Which of the lines below include the word "RJUMPSUB"? Pull each one out.

(Data shown begins)

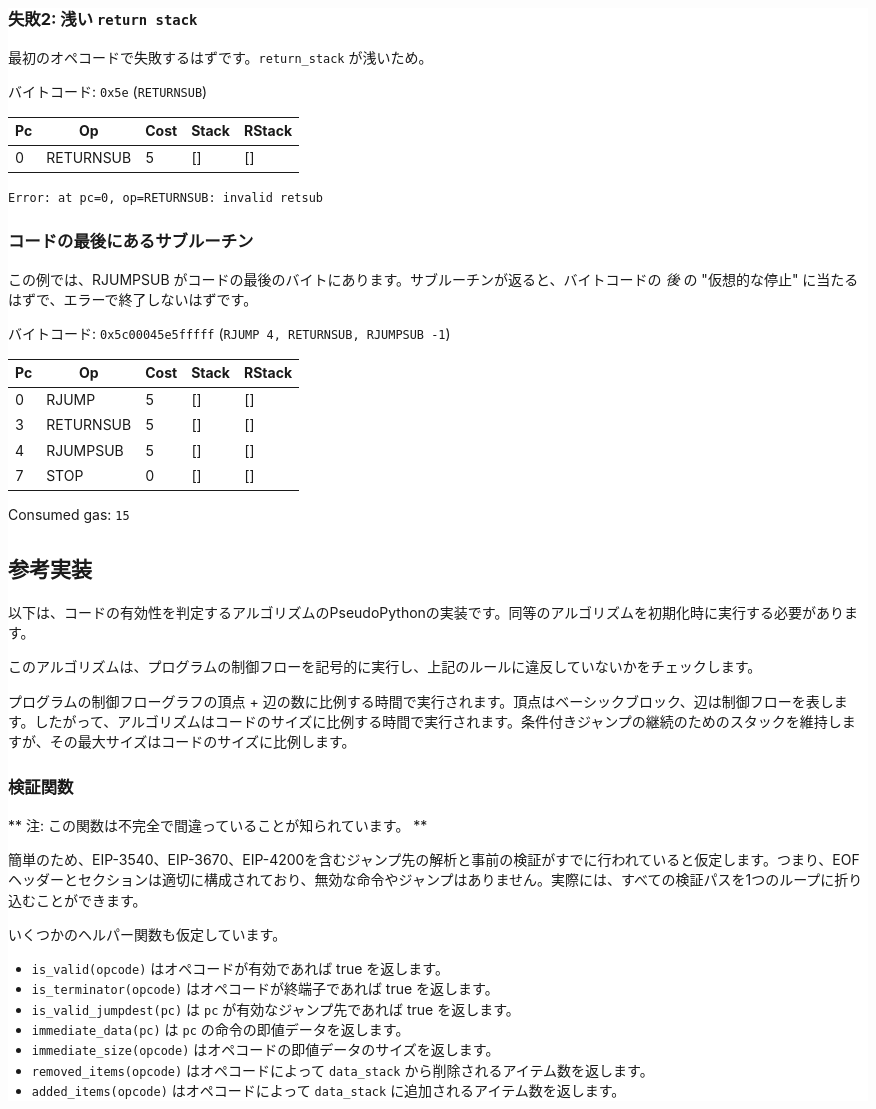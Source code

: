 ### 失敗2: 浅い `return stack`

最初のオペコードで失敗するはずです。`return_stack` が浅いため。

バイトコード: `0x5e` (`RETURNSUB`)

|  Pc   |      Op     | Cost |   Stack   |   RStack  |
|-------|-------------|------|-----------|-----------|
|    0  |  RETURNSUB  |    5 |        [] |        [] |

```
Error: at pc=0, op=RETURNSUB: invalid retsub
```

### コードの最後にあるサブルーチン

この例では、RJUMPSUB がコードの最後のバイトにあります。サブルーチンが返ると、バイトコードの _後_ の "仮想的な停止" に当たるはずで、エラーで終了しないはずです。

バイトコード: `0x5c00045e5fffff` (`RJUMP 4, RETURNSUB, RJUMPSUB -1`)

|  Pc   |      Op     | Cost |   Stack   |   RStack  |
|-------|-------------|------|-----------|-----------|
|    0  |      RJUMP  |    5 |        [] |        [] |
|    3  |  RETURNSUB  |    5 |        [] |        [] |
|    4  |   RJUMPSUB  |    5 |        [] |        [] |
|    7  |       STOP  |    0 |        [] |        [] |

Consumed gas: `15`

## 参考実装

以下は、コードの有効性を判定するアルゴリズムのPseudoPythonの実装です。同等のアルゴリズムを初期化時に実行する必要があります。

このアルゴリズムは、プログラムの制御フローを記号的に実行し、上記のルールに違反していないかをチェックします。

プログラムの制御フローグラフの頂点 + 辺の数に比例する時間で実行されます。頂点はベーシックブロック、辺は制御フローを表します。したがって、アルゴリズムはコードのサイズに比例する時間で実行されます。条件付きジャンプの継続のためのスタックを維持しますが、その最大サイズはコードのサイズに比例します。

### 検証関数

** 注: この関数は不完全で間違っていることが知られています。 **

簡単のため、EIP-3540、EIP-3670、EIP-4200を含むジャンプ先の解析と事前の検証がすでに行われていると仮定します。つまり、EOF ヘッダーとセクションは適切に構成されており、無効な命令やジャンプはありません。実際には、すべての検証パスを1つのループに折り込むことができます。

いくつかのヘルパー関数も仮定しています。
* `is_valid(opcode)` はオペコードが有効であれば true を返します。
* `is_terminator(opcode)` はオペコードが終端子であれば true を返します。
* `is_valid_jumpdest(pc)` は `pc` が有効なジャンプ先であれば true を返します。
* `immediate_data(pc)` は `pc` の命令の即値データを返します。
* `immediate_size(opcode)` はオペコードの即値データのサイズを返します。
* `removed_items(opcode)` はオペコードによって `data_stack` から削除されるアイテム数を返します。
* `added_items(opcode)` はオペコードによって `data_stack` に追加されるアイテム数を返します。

(Data shown ends)

**Result**:
この例では、RJUMPSUB がコードの最後のバイトにあります。サブルーチンが返ると、バイトコードの _後_ の "仮想的な停止" に当たるはずで、エラーで終了しないはずです。
バイトコード: `0x5c00045e5fffff` (`RJUMP 4, RETURNSUB, RJUMPSUB -1`)
|    4  |   RJUMPSUB  |    5 |        [] |        [] |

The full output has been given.